Task: All lines below containing "destroy" are to be listed.

Data to examine:
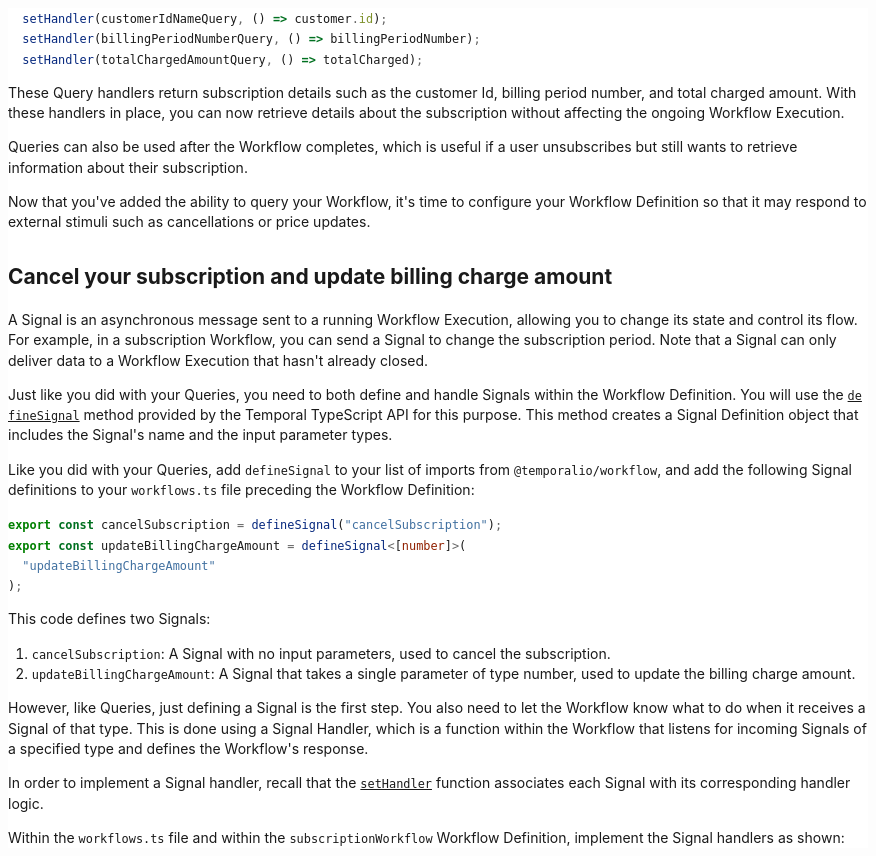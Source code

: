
 ```ts
  setHandler(customerIdNameQuery, () => customer.id);
  setHandler(billingPeriodNumberQuery, () => billingPeriodNumber);
  setHandler(totalChargedAmountQuery, () => totalCharged);
```


These Query handlers return subscription details such as the customer Id, billing period number, and total charged amount. With these handlers in place, you can now retrieve details about the subscription without affecting the ongoing Workflow Execution.

Queries can also be used after the Workflow completes, which is useful if a user unsubscribes but still wants to retrieve information about their subscription.

Now that you've added the ability to query your Workflow, it's time to configure your Workflow Definition so that it may respond to external stimuli such as cancellations or price updates.

## Cancel your subscription and update billing charge amount

A Signal is an asynchronous message sent to a running Workflow Execution, allowing you to change its state and control its flow. For example, in a subscription Workflow, you can send a Signal to change the subscription period. Note that a Signal can only deliver data to a Workflow Execution that hasn't already closed.

Just like you did with your Queries, you need to both define and handle Signals within the Workflow Definition. You will use the [`defineSignal`](https://typescript.temporal.io/api/namespaces/workflow#definesignal) method provided by the Temporal TypeScript API for this purpose. This method creates a Signal Definition object that includes the Signal's name and the input parameter types.

Like you did with your Queries, add `defineSignal` to your list of imports from `@temporalio/workflow`, and add the following Signal definitions to your `workflows.ts` file preceding the Workflow Definition:

```ts
export const cancelSubscription = defineSignal("cancelSubscription");
export const updateBillingChargeAmount = defineSignal<[number]>(
  "updateBillingChargeAmount"
);
```


This code defines two Signals:

1. `cancelSubscription`: A Signal with no input parameters, used to cancel the subscription.
2. `updateBillingChargeAmount`: A Signal that takes a single parameter of type number, used to update the billing charge amount.

However, like Queries, just defining a Signal is the first step. You also need to let the Workflow know what to do when it receives a Signal of that type. This is done using a Signal Handler, which is a function within the Workflow that listens for incoming Signals of a specified type and defines the Workflow's response.

In order to implement a Signal handler, recall that the [`setHandler`](https://typescript.temporal.io/api/namespaces/workflow/#sethandler) function associates each Signal with its corresponding handler logic. 

Within the `workflows.ts` file and within the `subscriptionWorkflow` Workflow Definition, implement the Signal handlers as shown:

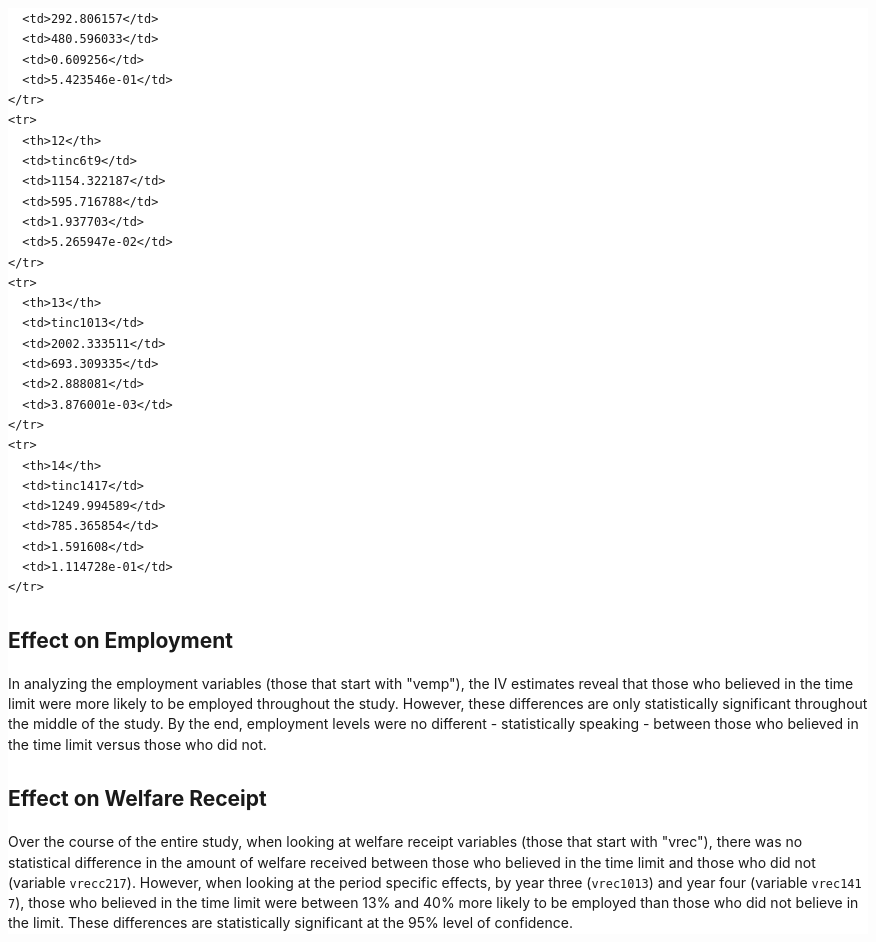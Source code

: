       <td>292.806157</td>
      <td>480.596033</td>
      <td>0.609256</td>
      <td>5.423546e-01</td>
    </tr>
    <tr>
      <th>12</th>
      <td>tinc6t9</td>
      <td>1154.322187</td>
      <td>595.716788</td>
      <td>1.937703</td>
      <td>5.265947e-02</td>
    </tr>
    <tr>
      <th>13</th>
      <td>tinc1013</td>
      <td>2002.333511</td>
      <td>693.309335</td>
      <td>2.888081</td>
      <td>3.876001e-03</td>
    </tr>
    <tr>
      <th>14</th>
      <td>tinc1417</td>
      <td>1249.994589</td>
      <td>785.365854</td>
      <td>1.591608</td>
      <td>1.114728e-01</td>
    </tr>
  </tbody>
</table>
</div>



## Effect on Employment

In analyzing the employment variables (those that start with "vemp"), the IV estimates reveal that those who believed in the time limit were more likely to be employed throughout the study. However, these differences are only statistically significant throughout the middle of the study. By the end, employment levels were no different - statistically speaking - between those who believed in the time limit versus those who did not. 

## Effect on Welfare Receipt

Over the course of the entire study, when looking at welfare receipt variables (those that start with "vrec"), there was no statistical difference in the amount of welfare received between those who believed in the time limit and those who did not (variable `vrecc217`). However, when looking at the period specific effects, by year three (`vrec1013`) and year four (variable `vrec1417`), those who believed in the time limit were between 13% and 40% more likely to be employed than those who did not believe in the limit. These differences are statistically significant at the 95% level of confidence.
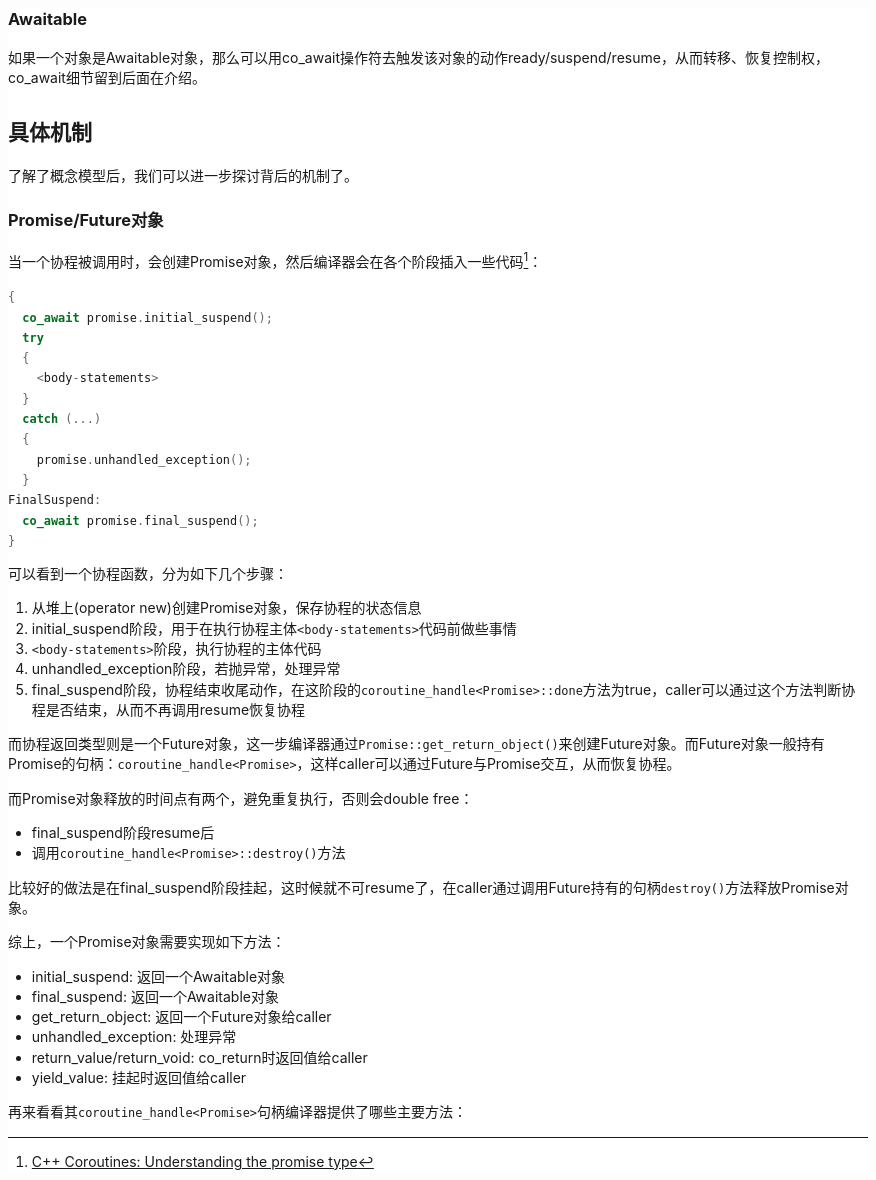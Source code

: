 ### Awaitable
如果一个对象是Awaitable对象，那么可以用co_await操作符去触发该对象的动作ready/suspend/resume，从而转移、恢复控制权，co_await细节留到后面在介绍。

## 具体机制
了解了概念模型后，我们可以进一步探讨背后的机制了。

### Promise/Future对象
当一个协程被调用时，会创建Promise对象，然后编译器会在各个阶段插入一些代码[^3]：

```cpp
{
  co_await promise.initial_suspend();
  try
  {
    <body-statements>
  }
  catch (...)
  {
    promise.unhandled_exception();
  }
FinalSuspend:
  co_await promise.final_suspend();
}
```

可以看到一个协程函数，分为如下几个步骤：

1. 从堆上(operator new)创建Promise对象，保存协程的状态信息
2. initial_suspend阶段，用于在执行协程主体`<body-statements>`代码前做些事情
3. `<body-statements>`阶段，执行协程的主体代码
4. unhandled_exception阶段，若抛异常，处理异常
5. final_suspend阶段，协程结束收尾动作，在这阶段的`coroutine_handle<Promise>::done`方法为true，caller可以通过这个方法判断协程是否结束，从而不再调用resume恢复协程

而协程返回类型则是一个Future对象，这一步编译器通过`Promise::get_return_object()`来创建Future对象。而Future对象一般持有Promise的句柄：`coroutine_handle<Promise>`，这样caller可以通过Future与Promise交互，从而恢复协程。

而Promise对象释放的时间点有两个，避免重复执行，否则会double free：

- final_suspend阶段resume后
- 调用`coroutine_handle<Promise>::destroy()`方法

比较好的做法是在final_suspend阶段挂起，这时候就不可resume了，在caller通过调用Future持有的句柄`destroy()`方法释放Promise对象。

综上，一个Promise对象需要实现如下方法：

- initial_suspend: 返回一个Awaitable对象
- final_suspend: 返回一个Awaitable对象
- get_return_object: 返回一个Future对象给caller
- unhandled_exception: 处理异常
- return_value/return_void: co_return时返回值给caller
- yield_value: 挂起时返回值给caller

再来看看其`coroutine_handle<Promise>`句柄编译器提供了哪些主要方法：


[^1]: [有栈协程与无栈协程](https://mthli.xyz/stackful-stackless/)
[^2]: [Introduction to C++ Coroutines - James McNellis](https://github.com/CppCon/CppCon2016/blob/master/Presentations/Introduction%20to%20C%2B%2B%20Coroutines/Introduction%20to%20C%2B%2B%20Coroutines%20-%20James%20McNellis%20-%20CppCon%202016.pdf)
[^3]: [C++ Coroutines: Understanding the promise type](https://lewissbaker.github.io/2018/09/05/understanding-the-promise-type)
[^4]: [CO_AWAITING COROUTINES](https://blog.panicsoftware.com/co_awaiting-coroutines/)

Expected answer:
- 调用`coroutine_handle<Promise>::destroy()`方法
比较好的做法是在final_suspend阶段挂起，这时候就不可resume了，在caller通过调用Future持有的句柄`destroy()`方法释放Promise对象。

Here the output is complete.